Saved entries:
※ ※ ※

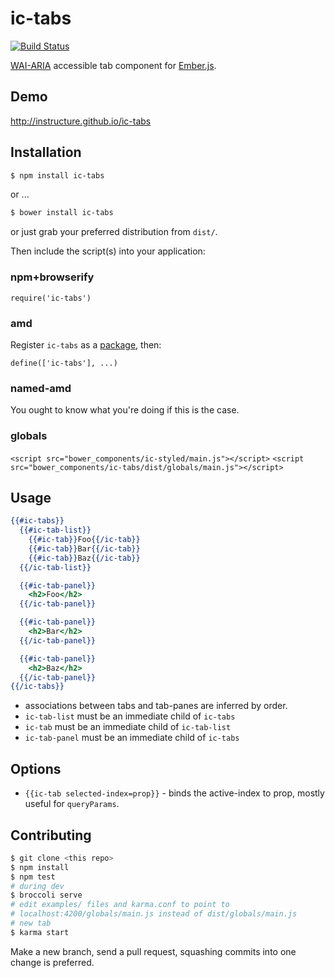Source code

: ic-tabs
=======

[![Build Status](https://travis-ci.org/instructure/ic-tabs.png?branch=master)](https://travis-ci.org/instructure/ic-tabs)

[WAI-ARIA][wai-aria] accessible tab component for [Ember.js][ember].

Demo
----

http://instructure.github.io/ic-tabs

Installation
------------

```sh
$ npm install ic-tabs
```

or ...

```sh
$ bower install ic-tabs
```

or just grab your preferred distribution from `dist/`.

Then include the script(s) into your application:


### npm+browserify

`require('ic-tabs')`

### amd

Register `ic-tabs` as a [package][rjspackage], then:

`define(['ic-tabs'], ...)`

### named-amd

You ought to know what you're doing if this is the case.

### globals

`<script src="bower_components/ic-styled/main.js"></script>`
`<script src="bower_components/ic-tabs/dist/globals/main.js"></script>`

Usage
-----

```handlebars
{{#ic-tabs}}
  {{#ic-tab-list}}
    {{#ic-tab}}Foo{{/ic-tab}}
    {{#ic-tab}}Bar{{/ic-tab}}
    {{#ic-tab}}Baz{{/ic-tab}}
  {{/ic-tab-list}}

  {{#ic-tab-panel}}
    <h2>Foo</h2>
  {{/ic-tab-panel}}

  {{#ic-tab-panel}}
    <h2>Bar</h2>
  {{/ic-tab-panel}}

  {{#ic-tab-panel}}
    <h2>Baz</h2>
  {{/ic-tab-panel}}
{{/ic-tabs}}
```

- associations between tabs and tab-panes are inferred by order.
- `ic-tab-list` must be an immediate child of `ic-tabs`
- `ic-tab` must be an immediate child of `ic-tab-list`
- `ic-tab-panel` must be an immediate child of `ic-tabs`

Options
-------

- `{{ic-tab selected-index=prop}}` - binds the active-index to prop,
  mostly useful for `queryParams`.

Contributing
------------

```sh
$ git clone <this repo>
$ npm install
$ npm test
# during dev
$ broccoli serve
# edit examples/ files and karma.conf to point to
# localhost:4200/globals/main.js instead of dist/globals/main.js
# new tab
$ karma start
```

Make a new branch, send a pull request, squashing commits into one
change is preferred.



  [rjspackage]:http://requirejs.org/docs/api.html#packages
  [ember]:http://emberjs.com
  [wai-aria]:http://www.w3.org/TR/wai-aria/roles#tab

※ ※ ※

Exercise prompt: Once you have found every line above holding the word "rjspackage", copy those lines.

Task solution:
Register `ic-tabs` as a [package][rjspackage], then:
  [rjspackage]:http://requirejs.org/docs/api.html#packages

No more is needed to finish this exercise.